■ Problem requirements ■
Reproduce each record exactly. The pictures should be skipped.

■ Record extracts ■
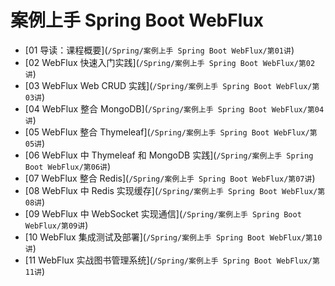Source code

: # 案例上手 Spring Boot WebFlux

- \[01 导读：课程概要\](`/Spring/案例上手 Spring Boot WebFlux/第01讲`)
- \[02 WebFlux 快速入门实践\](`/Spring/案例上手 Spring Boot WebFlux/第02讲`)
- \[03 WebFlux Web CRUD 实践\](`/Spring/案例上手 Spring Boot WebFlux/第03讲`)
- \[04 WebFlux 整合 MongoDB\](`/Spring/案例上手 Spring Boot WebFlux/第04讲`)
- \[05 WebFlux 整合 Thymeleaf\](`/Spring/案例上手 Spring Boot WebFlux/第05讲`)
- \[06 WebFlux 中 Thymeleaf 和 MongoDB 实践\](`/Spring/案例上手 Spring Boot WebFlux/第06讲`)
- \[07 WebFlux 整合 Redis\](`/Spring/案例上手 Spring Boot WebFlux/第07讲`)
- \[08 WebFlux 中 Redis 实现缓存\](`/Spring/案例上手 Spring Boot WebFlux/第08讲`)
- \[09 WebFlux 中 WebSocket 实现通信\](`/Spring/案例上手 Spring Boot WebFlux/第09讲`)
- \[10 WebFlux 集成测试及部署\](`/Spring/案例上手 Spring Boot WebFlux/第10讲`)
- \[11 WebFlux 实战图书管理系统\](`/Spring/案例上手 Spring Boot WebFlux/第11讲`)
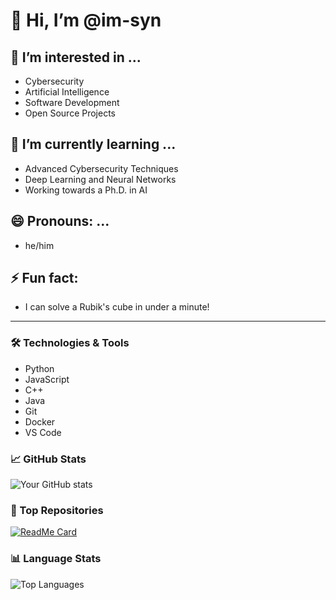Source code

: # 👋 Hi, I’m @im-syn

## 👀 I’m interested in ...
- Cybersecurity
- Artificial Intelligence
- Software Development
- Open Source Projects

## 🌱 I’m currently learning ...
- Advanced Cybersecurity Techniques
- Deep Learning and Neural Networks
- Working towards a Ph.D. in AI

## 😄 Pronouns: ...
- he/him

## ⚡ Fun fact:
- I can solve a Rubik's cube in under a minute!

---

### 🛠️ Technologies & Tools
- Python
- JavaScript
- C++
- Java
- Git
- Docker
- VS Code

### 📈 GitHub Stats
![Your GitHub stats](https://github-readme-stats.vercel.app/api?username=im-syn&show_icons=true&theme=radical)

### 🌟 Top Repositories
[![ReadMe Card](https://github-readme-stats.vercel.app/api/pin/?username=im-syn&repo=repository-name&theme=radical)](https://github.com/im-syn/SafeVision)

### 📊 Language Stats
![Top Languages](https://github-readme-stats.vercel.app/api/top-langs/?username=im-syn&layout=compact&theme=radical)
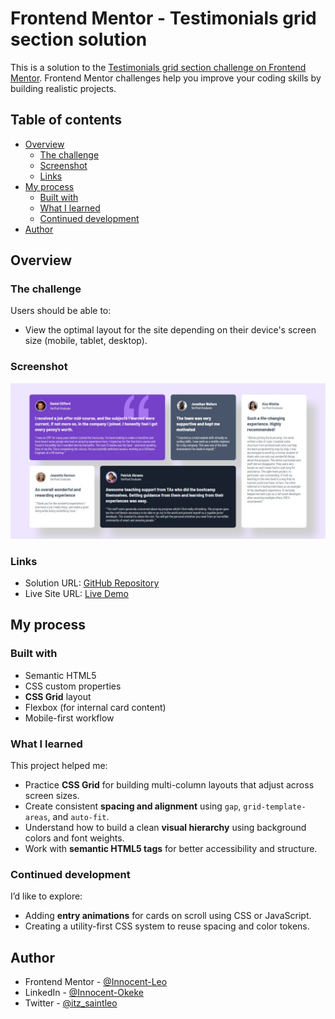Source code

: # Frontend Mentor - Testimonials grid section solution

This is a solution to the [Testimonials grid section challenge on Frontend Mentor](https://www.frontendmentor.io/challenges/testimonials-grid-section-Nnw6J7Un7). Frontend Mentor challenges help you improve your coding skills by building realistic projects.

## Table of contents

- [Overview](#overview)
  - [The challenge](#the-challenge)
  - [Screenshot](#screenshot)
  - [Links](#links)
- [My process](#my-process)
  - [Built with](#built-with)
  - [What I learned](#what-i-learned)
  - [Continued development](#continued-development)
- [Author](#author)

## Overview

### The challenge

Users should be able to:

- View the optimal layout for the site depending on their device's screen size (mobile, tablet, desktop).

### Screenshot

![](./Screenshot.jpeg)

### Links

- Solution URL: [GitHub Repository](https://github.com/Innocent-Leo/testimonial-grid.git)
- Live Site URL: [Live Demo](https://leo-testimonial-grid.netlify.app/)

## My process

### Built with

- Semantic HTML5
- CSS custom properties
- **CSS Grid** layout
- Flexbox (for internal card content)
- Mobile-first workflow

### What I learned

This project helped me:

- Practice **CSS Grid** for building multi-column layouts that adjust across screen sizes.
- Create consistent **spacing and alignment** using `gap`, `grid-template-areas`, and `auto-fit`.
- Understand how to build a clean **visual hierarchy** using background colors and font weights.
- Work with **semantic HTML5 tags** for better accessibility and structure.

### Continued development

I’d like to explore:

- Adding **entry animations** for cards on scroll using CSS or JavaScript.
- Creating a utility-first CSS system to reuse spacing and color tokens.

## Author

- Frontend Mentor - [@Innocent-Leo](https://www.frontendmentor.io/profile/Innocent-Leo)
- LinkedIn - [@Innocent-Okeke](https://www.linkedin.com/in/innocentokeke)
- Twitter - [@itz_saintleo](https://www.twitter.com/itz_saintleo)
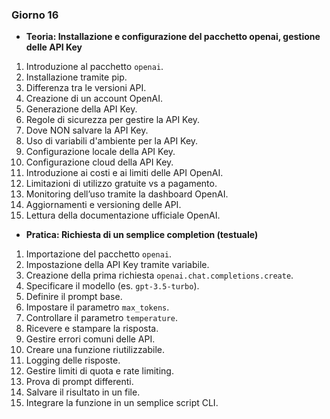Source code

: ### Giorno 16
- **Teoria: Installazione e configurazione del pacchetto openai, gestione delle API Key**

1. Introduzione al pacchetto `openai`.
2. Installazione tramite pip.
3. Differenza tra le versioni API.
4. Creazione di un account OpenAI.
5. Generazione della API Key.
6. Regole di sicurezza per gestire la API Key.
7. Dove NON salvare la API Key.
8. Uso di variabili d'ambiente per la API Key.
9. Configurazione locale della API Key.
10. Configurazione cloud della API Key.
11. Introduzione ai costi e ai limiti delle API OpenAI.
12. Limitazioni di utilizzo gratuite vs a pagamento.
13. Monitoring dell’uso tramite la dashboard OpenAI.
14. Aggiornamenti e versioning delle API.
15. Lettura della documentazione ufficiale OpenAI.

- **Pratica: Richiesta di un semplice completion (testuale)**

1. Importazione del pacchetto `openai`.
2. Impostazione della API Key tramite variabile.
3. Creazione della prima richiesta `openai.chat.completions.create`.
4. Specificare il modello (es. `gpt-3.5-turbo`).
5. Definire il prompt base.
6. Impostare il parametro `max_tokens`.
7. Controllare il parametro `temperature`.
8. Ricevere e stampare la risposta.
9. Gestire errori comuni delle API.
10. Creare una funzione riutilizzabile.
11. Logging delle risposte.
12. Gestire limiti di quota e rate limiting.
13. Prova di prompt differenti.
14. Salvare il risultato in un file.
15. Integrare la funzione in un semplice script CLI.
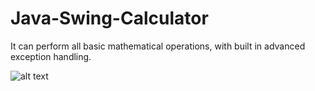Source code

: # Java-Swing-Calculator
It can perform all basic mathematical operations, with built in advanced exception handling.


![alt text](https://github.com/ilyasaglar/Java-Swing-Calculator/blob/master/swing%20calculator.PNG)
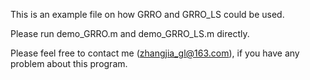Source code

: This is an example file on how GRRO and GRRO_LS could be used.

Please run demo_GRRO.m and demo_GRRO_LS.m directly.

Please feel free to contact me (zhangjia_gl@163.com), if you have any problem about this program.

■ Reply ■
Source code

: # 案例上手 Spring Boot WebFlux

- \[01 导读：课程概要\](`/Spring/案例上手 Spring Boot WebFlux/第01讲`)
- \[02 WebFlux 快速入门实践\](`/Spring/案例上手 Spring Boot WebFlux/第02讲`)
- \[03 WebFlux Web CRUD 实践\](`/Spring/案例上手 Spring Boot WebFlux/第03讲`)
- \[04 WebFlux 整合 MongoDB\](`/Spring/案例上手 Spring Boot WebFlux/第04讲`)
- \[05 WebFlux 整合 Thymeleaf\](`/Spring/案例上手 Spring Boot WebFlux/第05讲`)
- \[06 WebFlux 中 Thymeleaf 和 MongoDB 实践\](`/Spring/案例上手 Spring Boot WebFlux/第06讲`)
- \[07 WebFlux 整合 Redis\](`/Spring/案例上手 Spring Boot WebFlux/第07讲`)
- \[08 WebFlux 中 Redis 实现缓存\](`/Spring/案例上手 Spring Boot WebFlux/第08讲`)
- \[09 WebFlux 中 WebSocket 实现通信\](`/Spring/案例上手 Spring Boot WebFlux/第09讲`)
- \[10 WebFlux 集成测试及部署\](`/Spring/案例上手 Spring Boot WebFlux/第10讲`)
- \[11 WebFlux 实战图书管理系统\](`/Spring/案例上手 Spring Boot WebFlux/第11讲`)
Source code

: # 👋 Hi, I’m @im-syn

## 👀 I’m interested in ...
- Cybersecurity
- Artificial Intelligence
- Software Development
- Open Source Projects

## 🌱 I’m currently learning ...
- Advanced Cybersecurity Techniques
- Deep Learning and Neural Networks
- Working towards a Ph.D. in AI

## 😄 Pronouns: ...
- he/him

## ⚡ Fun fact:
- I can solve a Rubik's cube in under a minute!

---

### 🛠️ Technologies & Tools
- Python
- JavaScript
- C++
- Java
- Git
- Docker
- VS Code

### 📈 GitHub Stats
![Your GitHub stats](https://github-readme-stats.vercel.app/api?username=im-syn&show_icons=true&theme=radical)

### 🌟 Top Repositories
[![ReadMe Card](https://github-readme-stats.vercel.app/api/pin/?username=im-syn&repo=repository-name&theme=radical)](https://github.com/im-syn/SafeVision)

### 📊 Language Stats
![Top Languages](https://github-readme-stats.vercel.app/api/top-langs/?username=im-syn&layout=compact&theme=radical)
Source code

: # Frontend Mentor - Testimonials grid section solution

This is a solution to the [Testimonials grid section challenge on Frontend Mentor](https://www.frontendmentor.io/challenges/testimonials-grid-section-Nnw6J7Un7). Frontend Mentor challenges help you improve your coding skills by building realistic projects.

## Table of contents

- [Overview](#overview)
  - [The challenge](#the-challenge)
  - [Screenshot](#screenshot)
  - [Links](#links)
- [My process](#my-process)
  - [Built with](#built-with)
  - [What I learned](#what-i-learned)
  - [Continued development](#continued-development)
- [Author](#author)

## Overview

### The challenge

Users should be able to:

- View the optimal layout for the site depending on their device's screen size (mobile, tablet, desktop).

### Screenshot

![](./Screenshot.jpeg)

### Links

- Solution URL: [GitHub Repository](https://github.com/Innocent-Leo/testimonial-grid.git)
- Live Site URL: [Live Demo](https://leo-testimonial-grid.netlify.app/)

## My process

### Built with

- Semantic HTML5
- CSS custom properties
- **CSS Grid** layout
- Flexbox (for internal card content)
- Mobile-first workflow

### What I learned

This project helped me:

- Practice **CSS Grid** for building multi-column layouts that adjust across screen sizes.
- Create consistent **spacing and alignment** using `gap`, `grid-template-areas`, and `auto-fit`.
- Understand how to build a clean **visual hierarchy** using background colors and font weights.
- Work with **semantic HTML5 tags** for better accessibility and structure.

### Continued development

I’d like to explore:

- Adding **entry animations** for cards on scroll using CSS or JavaScript.
- Creating a utility-first CSS system to reuse spacing and color tokens.

## Author

- Frontend Mentor - [@Innocent-Leo](https://www.frontendmentor.io/profile/Innocent-Leo)
- LinkedIn - [@Innocent-Okeke](https://www.linkedin.com/in/innocentokeke)
- Twitter - [@itz_saintleo](https://www.twitter.com/itz_saintleo)
Source code

: ### Giorno 16
- **Teoria: Installazione e configurazione del pacchetto openai, gestione delle API Key**

1. Introduzione al pacchetto `openai`.
2. Installazione tramite pip.
3. Differenza tra le versioni API.
4. Creazione di un account OpenAI.
5. Generazione della API Key.
6. Regole di sicurezza per gestire la API Key.
7. Dove NON salvare la API Key.
8. Uso di variabili d'ambiente per la API Key.
9. Configurazione locale della API Key.
10. Configurazione cloud della API Key.
11. Introduzione ai costi e ai limiti delle API OpenAI.
12. Limitazioni di utilizzo gratuite vs a pagamento.
13. Monitoring dell’uso tramite la dashboard OpenAI.
14. Aggiornamenti e versioning delle API.
15. Lettura della documentazione ufficiale OpenAI.

- **Pratica: Richiesta di un semplice completion (testuale)**

1. Importazione del pacchetto `openai`.
2. Impostazione della API Key tramite variabile.
3. Creazione della prima richiesta `openai.chat.completions.create`.
4. Specificare il modello (es. `gpt-3.5-turbo`).
5. Definire il prompt base.
6. Impostare il parametro `max_tokens`.
7. Controllare il parametro `temperature`.
8. Ricevere e stampare la risposta.
9. Gestire errori comuni delle API.
10. Creare una funzione riutilizzabile.
11. Logging delle risposte.
12. Gestire limiti di quota e rate limiting.
13. Prova di prompt differenti.
14. Salvare il risultato in un file.
15. Integrare la funzione in un semplice script CLI.
Source code

: # Java-Swing-Calculator
It can perform all basic mathematical operations, with built in advanced exception handling.


![alt text](https://github.com/ilyasaglar/Java-Swing-Calculator/blob/master/swing%20calculator.PNG)
Source code

: This is an example file on how GRRO and GRRO_LS could be used.

Please run demo_GRRO.m and demo_GRRO_LS.m directly.

Please feel free to contact me (zhangjia_gl@163.com), if you have any problem about this program.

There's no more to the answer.